Saved data entries:
━━━━━━━━
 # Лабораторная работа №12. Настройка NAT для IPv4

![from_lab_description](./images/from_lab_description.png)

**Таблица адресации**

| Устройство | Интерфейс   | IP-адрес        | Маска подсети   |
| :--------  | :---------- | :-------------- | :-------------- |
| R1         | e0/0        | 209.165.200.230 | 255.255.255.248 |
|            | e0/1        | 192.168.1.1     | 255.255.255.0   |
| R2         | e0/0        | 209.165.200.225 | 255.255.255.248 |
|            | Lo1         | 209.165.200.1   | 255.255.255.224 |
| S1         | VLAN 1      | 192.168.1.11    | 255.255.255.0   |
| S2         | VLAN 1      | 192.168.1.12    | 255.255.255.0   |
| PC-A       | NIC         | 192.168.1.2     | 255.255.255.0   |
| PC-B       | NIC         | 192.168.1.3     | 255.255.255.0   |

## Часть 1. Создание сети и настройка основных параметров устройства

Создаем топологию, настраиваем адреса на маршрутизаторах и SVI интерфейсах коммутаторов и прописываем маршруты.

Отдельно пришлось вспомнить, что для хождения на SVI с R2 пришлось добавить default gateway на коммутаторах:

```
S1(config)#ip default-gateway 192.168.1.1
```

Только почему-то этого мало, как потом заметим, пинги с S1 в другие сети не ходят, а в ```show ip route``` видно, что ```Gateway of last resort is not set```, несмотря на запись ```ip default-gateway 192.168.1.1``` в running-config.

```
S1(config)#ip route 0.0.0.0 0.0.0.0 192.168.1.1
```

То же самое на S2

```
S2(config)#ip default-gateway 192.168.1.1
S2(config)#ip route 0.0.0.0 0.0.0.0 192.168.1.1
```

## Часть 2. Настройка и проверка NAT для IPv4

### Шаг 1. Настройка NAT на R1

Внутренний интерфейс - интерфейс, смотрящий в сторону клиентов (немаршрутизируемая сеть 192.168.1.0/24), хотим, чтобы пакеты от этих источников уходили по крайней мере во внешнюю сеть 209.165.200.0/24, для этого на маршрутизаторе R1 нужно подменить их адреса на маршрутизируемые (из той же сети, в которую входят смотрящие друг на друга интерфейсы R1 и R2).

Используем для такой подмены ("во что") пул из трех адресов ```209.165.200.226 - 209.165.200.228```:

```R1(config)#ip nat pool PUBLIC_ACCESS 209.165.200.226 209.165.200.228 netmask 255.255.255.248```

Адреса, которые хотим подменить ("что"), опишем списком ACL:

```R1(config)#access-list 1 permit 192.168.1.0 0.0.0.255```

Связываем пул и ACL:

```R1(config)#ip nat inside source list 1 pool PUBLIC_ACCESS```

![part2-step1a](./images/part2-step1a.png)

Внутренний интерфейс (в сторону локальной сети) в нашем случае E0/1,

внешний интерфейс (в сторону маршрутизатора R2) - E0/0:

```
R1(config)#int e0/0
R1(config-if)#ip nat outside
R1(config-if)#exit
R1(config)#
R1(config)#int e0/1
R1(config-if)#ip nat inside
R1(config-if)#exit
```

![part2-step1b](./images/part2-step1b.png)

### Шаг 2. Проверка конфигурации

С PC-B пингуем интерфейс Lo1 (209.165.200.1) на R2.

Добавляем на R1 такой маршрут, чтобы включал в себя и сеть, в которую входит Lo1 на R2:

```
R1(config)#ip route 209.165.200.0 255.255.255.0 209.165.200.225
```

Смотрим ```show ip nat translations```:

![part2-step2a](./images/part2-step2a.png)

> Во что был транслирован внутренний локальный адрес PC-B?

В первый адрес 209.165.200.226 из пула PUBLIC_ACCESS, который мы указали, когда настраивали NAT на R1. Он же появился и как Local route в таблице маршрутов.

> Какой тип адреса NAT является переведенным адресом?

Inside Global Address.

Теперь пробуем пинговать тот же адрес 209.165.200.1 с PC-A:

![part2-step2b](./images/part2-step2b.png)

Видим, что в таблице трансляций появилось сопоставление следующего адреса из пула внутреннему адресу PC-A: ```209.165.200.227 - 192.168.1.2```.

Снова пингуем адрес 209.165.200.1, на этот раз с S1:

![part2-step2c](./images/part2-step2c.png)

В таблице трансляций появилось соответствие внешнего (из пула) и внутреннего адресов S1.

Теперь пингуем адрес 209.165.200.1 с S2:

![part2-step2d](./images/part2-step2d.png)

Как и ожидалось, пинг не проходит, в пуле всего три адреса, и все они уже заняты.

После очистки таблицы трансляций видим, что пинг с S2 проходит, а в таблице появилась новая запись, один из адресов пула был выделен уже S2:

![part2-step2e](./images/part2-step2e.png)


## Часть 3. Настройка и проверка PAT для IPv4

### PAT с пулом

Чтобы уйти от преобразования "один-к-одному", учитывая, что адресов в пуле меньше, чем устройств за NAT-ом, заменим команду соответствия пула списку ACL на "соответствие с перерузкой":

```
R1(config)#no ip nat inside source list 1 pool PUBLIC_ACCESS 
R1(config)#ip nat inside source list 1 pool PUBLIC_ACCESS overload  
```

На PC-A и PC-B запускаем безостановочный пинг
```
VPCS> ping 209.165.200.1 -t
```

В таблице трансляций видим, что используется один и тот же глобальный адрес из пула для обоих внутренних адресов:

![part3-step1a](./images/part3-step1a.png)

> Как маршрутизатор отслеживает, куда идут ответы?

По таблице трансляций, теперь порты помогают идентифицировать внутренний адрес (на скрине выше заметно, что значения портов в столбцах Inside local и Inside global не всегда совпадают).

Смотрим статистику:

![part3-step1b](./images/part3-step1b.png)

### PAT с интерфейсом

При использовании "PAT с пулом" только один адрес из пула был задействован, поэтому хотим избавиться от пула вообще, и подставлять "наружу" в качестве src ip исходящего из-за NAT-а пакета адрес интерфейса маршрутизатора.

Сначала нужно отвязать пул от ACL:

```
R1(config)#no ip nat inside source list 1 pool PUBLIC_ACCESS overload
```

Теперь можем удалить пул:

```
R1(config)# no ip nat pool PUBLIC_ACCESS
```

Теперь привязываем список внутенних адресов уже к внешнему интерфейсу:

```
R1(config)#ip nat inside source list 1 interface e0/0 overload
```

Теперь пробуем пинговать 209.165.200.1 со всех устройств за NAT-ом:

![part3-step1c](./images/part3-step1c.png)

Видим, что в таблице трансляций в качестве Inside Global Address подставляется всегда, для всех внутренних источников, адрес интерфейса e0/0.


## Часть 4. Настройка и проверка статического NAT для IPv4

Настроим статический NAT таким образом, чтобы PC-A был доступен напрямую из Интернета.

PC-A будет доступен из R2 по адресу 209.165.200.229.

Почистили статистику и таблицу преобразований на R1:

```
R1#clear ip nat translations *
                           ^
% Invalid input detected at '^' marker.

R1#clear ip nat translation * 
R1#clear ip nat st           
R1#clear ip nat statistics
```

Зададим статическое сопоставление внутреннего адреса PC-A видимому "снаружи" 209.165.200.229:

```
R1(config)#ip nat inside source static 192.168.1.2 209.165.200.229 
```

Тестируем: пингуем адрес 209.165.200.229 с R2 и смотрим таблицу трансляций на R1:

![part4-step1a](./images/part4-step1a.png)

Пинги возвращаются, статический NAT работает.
━━━━━━━━
Work instructions — Reproduce every record in full, keeping each one exactly as it reads.

Your solution —
 # Лабораторная работа №12. Настройка NAT для IPv4

![from_lab_description](./images/from_lab_description.png)

**Таблица адресации**

| Устройство | Интерфейс   | IP-адрес        | Маска подсети   |
| :--------  | :---------- | :-------------- | :-------------- |
| R1         | e0/0        | 209.165.200.230 | 255.255.255.248 |
|            | e0/1        | 192.168.1.1     | 255.255.255.0   |
| R2         | e0/0        | 209.165.200.225 | 255.255.255.248 |
|            | Lo1         | 209.165.200.1   | 255.255.255.224 |
| S1         | VLAN 1      | 192.168.1.11    | 255.255.255.0   |
| S2         | VLAN 1      | 192.168.1.12    | 255.255.255.0   |
| PC-A       | NIC         | 192.168.1.2     | 255.255.255.0   |
| PC-B       | NIC         | 192.168.1.3     | 255.255.255.0   |

## Часть 1. Создание сети и настройка основных параметров устройства

Создаем топологию, настраиваем адреса на маршрутизаторах и SVI интерфейсах коммутаторов и прописываем маршруты.

Отдельно пришлось вспомнить, что для хождения на SVI с R2 пришлось добавить default gateway на коммутаторах:

```
S1(config)#ip default-gateway 192.168.1.1
```

Только почему-то этого мало, как потом заметим, пинги с S1 в другие сети не ходят, а в ```show ip route``` видно, что ```Gateway of last resort is not set```, несмотря на запись ```ip default-gateway 192.168.1.1``` в running-config.

```
S1(config)#ip route 0.0.0.0 0.0.0.0 192.168.1.1
```

То же самое на S2

```
S2(config)#ip default-gateway 192.168.1.1
S2(config)#ip route 0.0.0.0 0.0.0.0 192.168.1.1
```

## Часть 2. Настройка и проверка NAT для IPv4

### Шаг 1. Настройка NAT на R1

Внутренний интерфейс - интерфейс, смотрящий в сторону клиентов (немаршрутизируемая сеть 192.168.1.0/24), хотим, чтобы пакеты от этих источников уходили по крайней мере во внешнюю сеть 209.165.200.0/24, для этого на маршрутизаторе R1 нужно подменить их адреса на маршрутизируемые (из той же сети, в которую входят смотрящие друг на друга интерфейсы R1 и R2).

Используем для такой подмены ("во что") пул из трех адресов ```209.165.200.226 - 209.165.200.228```:

```R1(config)#ip nat pool PUBLIC_ACCESS 209.165.200.226 209.165.200.228 netmask 255.255.255.248```

Адреса, которые хотим подменить ("что"), опишем списком ACL:

```R1(config)#access-list 1 permit 192.168.1.0 0.0.0.255```

Связываем пул и ACL:

```R1(config)#ip nat inside source list 1 pool PUBLIC_ACCESS```

![part2-step1a](./images/part2-step1a.png)

Внутренний интерфейс (в сторону локальной сети) в нашем случае E0/1,

внешний интерфейс (в сторону маршрутизатора R2) - E0/0:

```
R1(config)#int e0/0
R1(config-if)#ip nat outside
R1(config-if)#exit
R1(config)#
R1(config)#int e0/1
R1(config-if)#ip nat inside
R1(config-if)#exit
```

![part2-step1b](./images/part2-step1b.png)

### Шаг 2. Проверка конфигурации

С PC-B пингуем интерфейс Lo1 (209.165.200.1) на R2.

Добавляем на R1 такой маршрут, чтобы включал в себя и сеть, в которую входит Lo1 на R2:

```
R1(config)#ip route 209.165.200.0 255.255.255.0 209.165.200.225
```

Смотрим ```show ip nat translations```:

![part2-step2a](./images/part2-step2a.png)

> Во что был транслирован внутренний локальный адрес PC-B?

В первый адрес 209.165.200.226 из пула PUBLIC_ACCESS, который мы указали, когда настраивали NAT на R1. Он же появился и как Local route в таблице маршрутов.

> Какой тип адреса NAT является переведенным адресом?

Inside Global Address.

Теперь пробуем пинговать тот же адрес 209.165.200.1 с PC-A:

![part2-step2b](./images/part2-step2b.png)

Видим, что в таблице трансляций появилось сопоставление следующего адреса из пула внутреннему адресу PC-A: ```209.165.200.227 - 192.168.1.2```.

Снова пингуем адрес 209.165.200.1, на этот раз с S1:

![part2-step2c](./images/part2-step2c.png)

В таблице трансляций появилось соответствие внешнего (из пула) и внутреннего адресов S1.

Теперь пингуем адрес 209.165.200.1 с S2:

![part2-step2d](./images/part2-step2d.png)

Как и ожидалось, пинг не проходит, в пуле всего три адреса, и все они уже заняты.

После очистки таблицы трансляций видим, что пинг с S2 проходит, а в таблице появилась новая запись, один из адресов пула был выделен уже S2:

![part2-step2e](./images/part2-step2e.png)


## Часть 3. Настройка и проверка PAT для IPv4

### PAT с пулом

Чтобы уйти от преобразования "один-к-одному", учитывая, что адресов в пуле меньше, чем устройств за NAT-ом, заменим команду соответствия пула списку ACL на "соответствие с перерузкой":

```
R1(config)#no ip nat inside source list 1 pool PUBLIC_ACCESS 
R1(config)#ip nat inside source list 1 pool PUBLIC_ACCESS overload  
```

На PC-A и PC-B запускаем безостановочный пинг
```
VPCS> ping 209.165.200.1 -t
```

В таблице трансляций видим, что используется один и тот же глобальный адрес из пула для обоих внутренних адресов:

![part3-step1a](./images/part3-step1a.png)

> Как маршрутизатор отслеживает, куда идут ответы?

По таблице трансляций, теперь порты помогают идентифицировать внутренний адрес (на скрине выше заметно, что значения портов в столбцах Inside local и Inside global не всегда совпадают).

Смотрим статистику:

![part3-step1b](./images/part3-step1b.png)

### PAT с интерфейсом

При использовании "PAT с пулом" только один адрес из пула был задействован, поэтому хотим избавиться от пула вообще, и подставлять "наружу" в качестве src ip исходящего из-за NAT-а пакета адрес интерфейса маршрутизатора.

Сначала нужно отвязать пул от ACL:

```
R1(config)#no ip nat inside source list 1 pool PUBLIC_ACCESS overload
```

Теперь можем удалить пул:

```
R1(config)# no ip nat pool PUBLIC_ACCESS
```

Теперь привязываем список внутенних адресов уже к внешнему интерфейсу:

```
R1(config)#ip nat inside source list 1 interface e0/0 overload
```

Теперь пробуем пинговать 209.165.200.1 со всех устройств за NAT-ом:

![part3-step1c](./images/part3-step1c.png)

Видим, что в таблице трансляций в качестве Inside Global Address подставляется всегда, для всех внутренних источников, адрес интерфейса e0/0.


## Часть 4. Настройка и проверка статического NAT для IPv4

Настроим статический NAT таким образом, чтобы PC-A был доступен напрямую из Интернета.

PC-A будет доступен из R2 по адресу 209.165.200.229.

Почистили статистику и таблицу преобразований на R1:

```
R1#clear ip nat translations *
                           ^
% Invalid input detected at '^' marker.

R1#clear ip nat translation * 
R1#clear ip nat st           
R1#clear ip nat statistics
```

Зададим статическое сопоставление внутреннего адреса PC-A видимому "снаружи" 209.165.200.229:

```
R1(config)#ip nat inside source static 192.168.1.2 209.165.200.229 
```

Тестируем: пингуем адрес 209.165.200.229 с R2 и смотрим таблицу трансляций на R1:

![part4-step1a](./images/part4-step1a.png)

Пинги возвращаются, статический NAT работает.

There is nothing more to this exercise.